Este domingo 13 de septiembre se celebra la colecta pro Tierra Santa. Prevista para el Viernes Santo, se tuvo que posponer (que no cancelar) por la pandemia. Y los cristianos de las tierras bíblicas siguen necesitando, quizá más que nunca, nuestra ayuda. «La situación económica es muy frágil, ya lo era de por sí», explica fray Luis Quintana OFM, el franciscano vicecomisario de Tierra Santa en la provincia de la Inmaculada, una de las que esta orden tiene en España. Justo hace unas semanas, el Papa Francisco volvía a pedir paz para la región durante su Ángelus. Este año será posible colaborar incluso por Bizum con la colecta.

Especialmente dramática, explica Quintana, es la situación de los pocos cristianos que viven en Tierra Santa: un área que no se limita a Israel y palestina, sino que se amplía a Egipto, Jordania, Siria, y Líbano. Precisamente, la capital de este último país, Beirut, ha sido este verano el escenario de una catastrófica explosión. «A los cristianos, nadie les da trabajo. Los hebreos les miran mal por ser árabes en su mayoría, y los musulmanes porque, aunque son árabes, no comparten su religión.

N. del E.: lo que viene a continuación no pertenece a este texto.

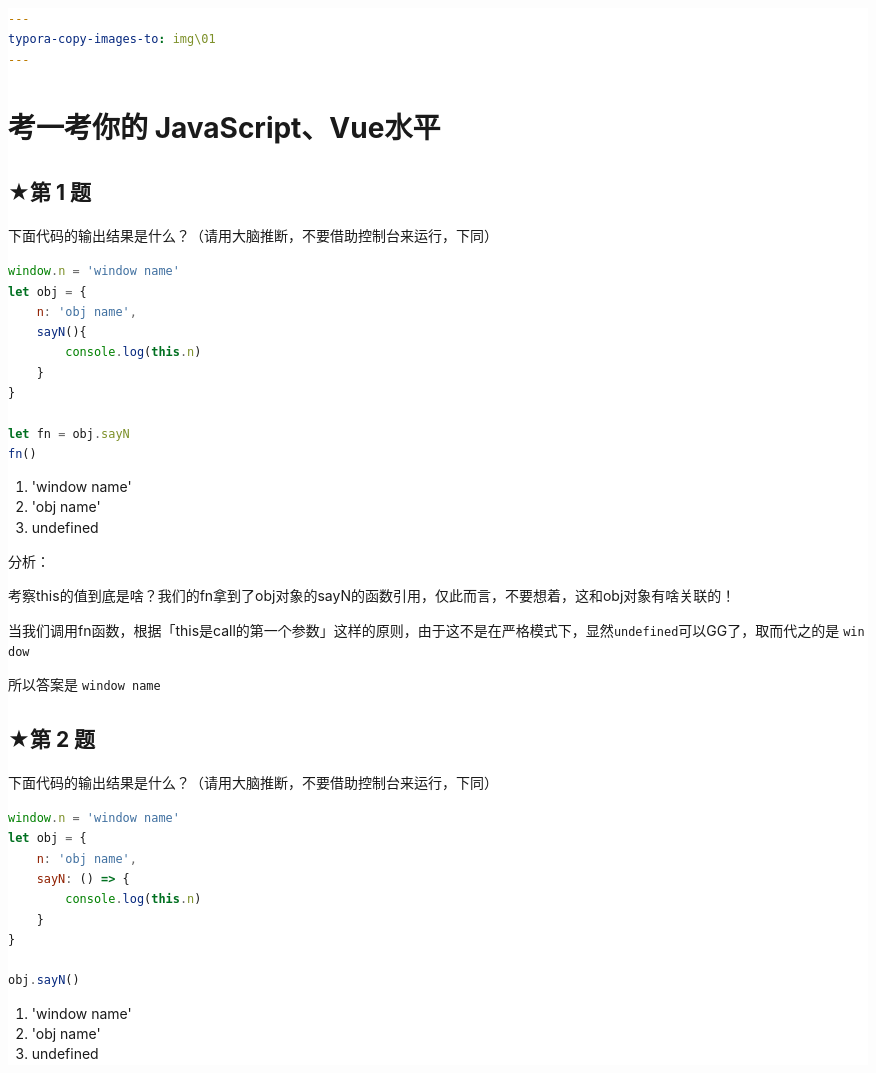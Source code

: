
 ```yaml
---
typora-copy-images-to: img\01
---
```


# 考一考你的 JavaScript、Vue水平

## ★第 1 题

下面代码的输出结果是什么？（请用大脑推断，不要借助控制台来运行，下同）

```js
window.n = 'window name'
let obj = {
    n: 'obj name',
    sayN(){
        console.log(this.n)
    }
}

let fn = obj.sayN
fn()
```

1.  'window name'
2.  'obj name'
3.  undefined

分析：

考察this的值到底是啥？我们的fn拿到了obj对象的sayN的函数引用，仅此而言，不要想着，这和obj对象有啥关联的！

当我们调用fn函数，根据「this是call的第一个参数」这样的原则，由于这不是在严格模式下，显然`undefined`可以GG了，取而代之的是 `window`

所以答案是 `window name`

## ★第 2 题

下面代码的输出结果是什么？（请用大脑推断，不要借助控制台来运行，下同）

```js
window.n = 'window name'
let obj = {
    n: 'obj name',
    sayN: () => {
        console.log(this.n)
    }
}

obj.sayN()
```

1.  'window name'
2.  'obj name'
3.  undefined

Para muchos, su respaldo es, casi exclusivamente, la Custodia de Tierra Santa», aclara Quintana.

La custodia es como los franciscanos llaman a la provincia de esta orden en tierras bíblicas, una presencia que se remonta al s.XIII, con el mismo san Francisco de Asís. Hoy en día, una de las principales labores de estos frailes es dar cobertura social y laboral a los cristianos. «Las peregrinaciones les ayudan, pues trabajan en las hospederías, en las tiendas, por ejemplo», afirma el vicecomisario para Tierra Santa. Eso, este año, se ha parado al detenerse el flujo de peregrinaciones internacionales: por tanto, una vía menos de ingresos y supervivencia para los pocos cristianos que allí aún quedan.  Directamente, son 1.200 empleados árabes cristianos los que tiene la custodia de Tierra Santa, a lo que habría que sumar los beneficiados indirectamente.

Aunque las peregrinaciones internacionales se hayan detenido, las comunidades de franciscanos siguen en sus lugares habituales, como el Santo Sepulcro, donde mantienen el culto y la liturgia, y donde algunos turistas, la mayoría israelíes, aprovechan para acercarse y visitar.

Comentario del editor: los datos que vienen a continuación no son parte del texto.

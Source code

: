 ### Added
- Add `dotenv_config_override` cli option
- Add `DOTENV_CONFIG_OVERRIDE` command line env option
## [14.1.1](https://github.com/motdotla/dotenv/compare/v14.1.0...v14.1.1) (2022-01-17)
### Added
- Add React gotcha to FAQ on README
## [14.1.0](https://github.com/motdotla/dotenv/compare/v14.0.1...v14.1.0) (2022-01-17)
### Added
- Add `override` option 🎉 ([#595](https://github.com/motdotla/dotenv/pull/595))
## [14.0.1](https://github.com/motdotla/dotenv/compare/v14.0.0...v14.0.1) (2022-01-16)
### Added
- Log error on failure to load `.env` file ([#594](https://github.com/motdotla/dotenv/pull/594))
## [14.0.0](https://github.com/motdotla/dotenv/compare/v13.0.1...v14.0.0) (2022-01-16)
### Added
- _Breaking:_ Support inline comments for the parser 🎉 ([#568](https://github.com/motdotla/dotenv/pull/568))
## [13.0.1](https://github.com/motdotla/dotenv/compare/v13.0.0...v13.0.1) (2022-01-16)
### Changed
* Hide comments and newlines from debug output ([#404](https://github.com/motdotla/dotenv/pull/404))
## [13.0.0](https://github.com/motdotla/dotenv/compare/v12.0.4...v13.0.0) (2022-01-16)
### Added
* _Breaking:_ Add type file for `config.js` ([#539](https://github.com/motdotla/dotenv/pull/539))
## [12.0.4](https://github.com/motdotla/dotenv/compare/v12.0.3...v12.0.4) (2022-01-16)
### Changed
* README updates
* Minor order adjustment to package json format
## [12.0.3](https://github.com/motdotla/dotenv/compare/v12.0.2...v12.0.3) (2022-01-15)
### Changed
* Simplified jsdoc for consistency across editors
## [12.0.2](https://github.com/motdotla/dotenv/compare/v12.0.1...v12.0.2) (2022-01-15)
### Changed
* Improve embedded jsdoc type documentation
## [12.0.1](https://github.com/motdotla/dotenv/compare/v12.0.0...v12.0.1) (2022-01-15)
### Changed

El difícil acceso a la formación para los cristianos

Una de las obras que más tiempo, recursos y esfuerzos consume es la educativa. Son miles de alumnos los que estudian en todos los niveles, desde jardín de infancia hasta la universidad, en centros franciscanos. Aproximadamente, el 60% de sus alumnos son cristianos, mientras que el resto pertenecen a otras confesiones. Esto es así debido a que, a menudo, los cristianos tienen dificultades de acceso a universidades judías, por ejemplo, debido a su credo. Aunque los colegios puedan ser de pago se otorgan muchas becas de estudio, lo que termina en generar un déficit que se cubre, en gran medida, por las colecta pro Tierra Santa.

La preocupación por la educación viene de lejos. En 1841, los franciscanos abrieron la primera escuela para niños, antes de que lo hicieran los judíos. En total, son 19.413 niñas y 18.012 niños los que se forman con franciscanos.

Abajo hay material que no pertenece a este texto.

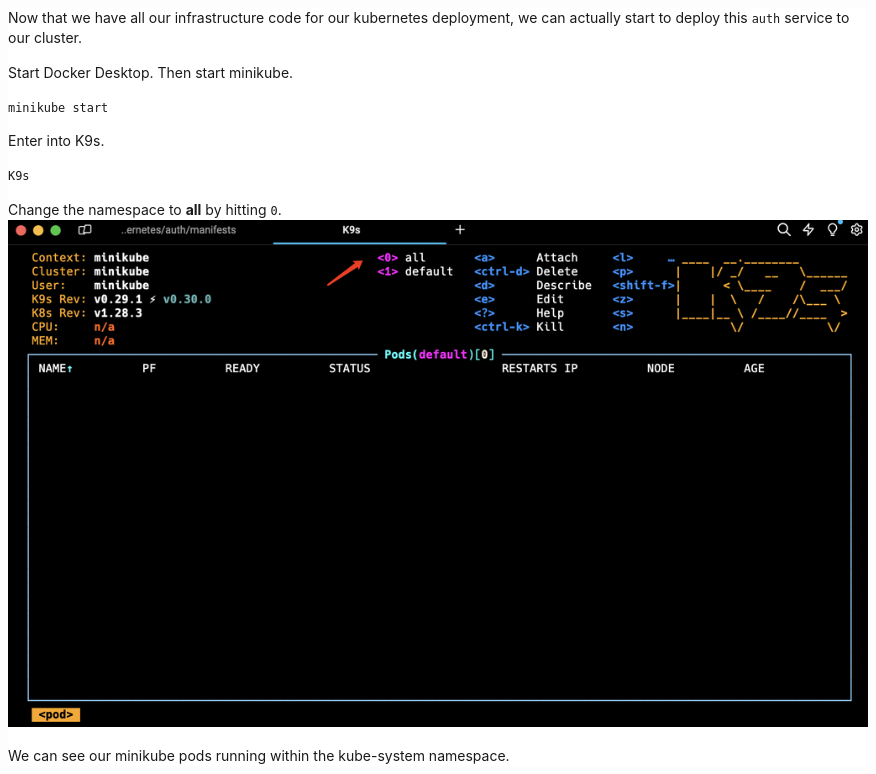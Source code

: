 Now that we have all our infrastructure code for our kubernetes deployment, we can actually start to deploy this `auth` service to our cluster. 

Start Docker Desktop. Then start minikube. 
```
minikube start
```

Enter into K9s. 
```
K9s
```

Change the namespace to **all** by hitting `0`. 
![K9s_1](documentation_images/k9s_1.png)

We can see our minikube pods running within the kube-system namespace. 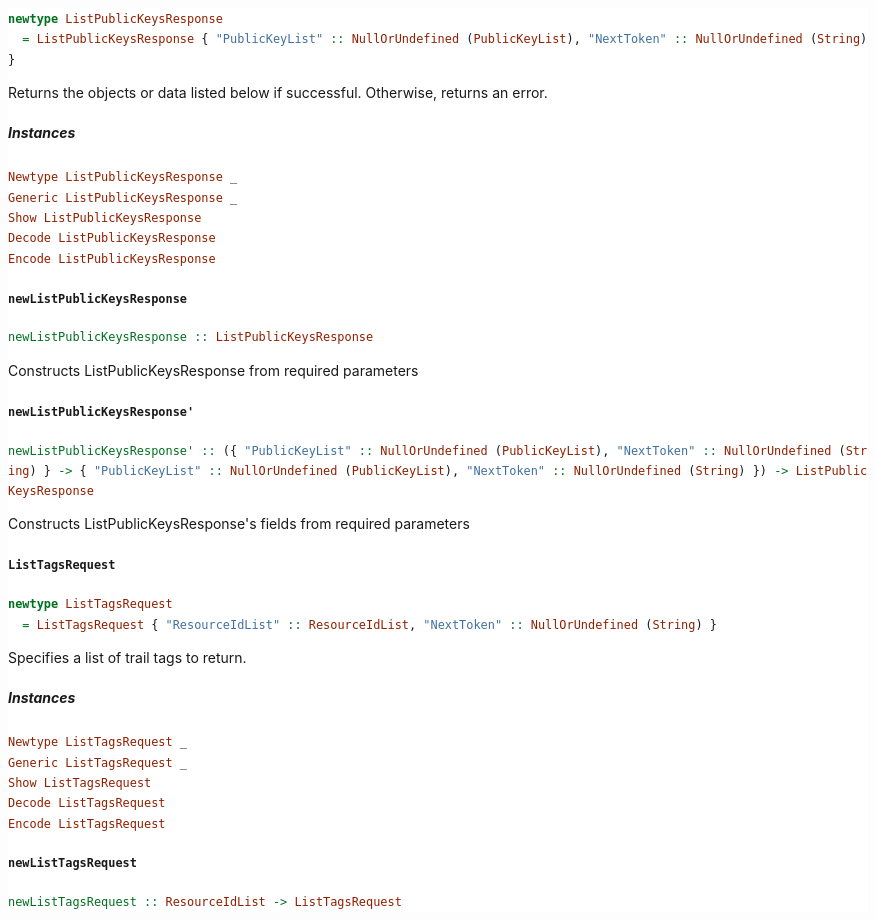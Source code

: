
 ``` purescript
newtype ListPublicKeysResponse
  = ListPublicKeysResponse { "PublicKeyList" :: NullOrUndefined (PublicKeyList), "NextToken" :: NullOrUndefined (String) }
```

<p>Returns the objects or data listed below if successful. Otherwise, returns an error.</p>

##### Instances
``` purescript
Newtype ListPublicKeysResponse _
Generic ListPublicKeysResponse _
Show ListPublicKeysResponse
Decode ListPublicKeysResponse
Encode ListPublicKeysResponse
```

#### `newListPublicKeysResponse`

``` purescript
newListPublicKeysResponse :: ListPublicKeysResponse
```

Constructs ListPublicKeysResponse from required parameters

#### `newListPublicKeysResponse'`

``` purescript
newListPublicKeysResponse' :: ({ "PublicKeyList" :: NullOrUndefined (PublicKeyList), "NextToken" :: NullOrUndefined (String) } -> { "PublicKeyList" :: NullOrUndefined (PublicKeyList), "NextToken" :: NullOrUndefined (String) }) -> ListPublicKeysResponse
```

Constructs ListPublicKeysResponse's fields from required parameters

#### `ListTagsRequest`

``` purescript
newtype ListTagsRequest
  = ListTagsRequest { "ResourceIdList" :: ResourceIdList, "NextToken" :: NullOrUndefined (String) }
```

<p>Specifies a list of trail tags to return.</p>

##### Instances
``` purescript
Newtype ListTagsRequest _
Generic ListTagsRequest _
Show ListTagsRequest
Decode ListTagsRequest
Encode ListTagsRequest
```

#### `newListTagsRequest`

``` purescript
newListTagsRequest :: ResourceIdList -> ListTagsRequest
```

Colecta presencial y digital

Este 2020, los católicos de todo el mundo también están llamados a poner su grano de arena para que los cristianos de Tierra Santa puedan seguir con su labor. De lo destinado, en el 65% será administrado por la custodia franciscana, y el 35% por el patriarcado latino de Jerusalén, que también incluye varios países bíblicos.

El año pasado, las diócesis españolas recaudaron casi 1,5 millones de euros. La colecta se realizará durante las celebraciones eucarísticas de todas las iglesias el 13 de septiembre, pero también hay otras maneras. Incluso, explica Luis Quintana, se ha habilitado un Bizum, cuyo número es 00771 a nombre de «Comisaría Tierra Santa». Según el vicecomisario, la pandemia ha hecho que, en estos momentos, para muchos la situación sea «catastrófica».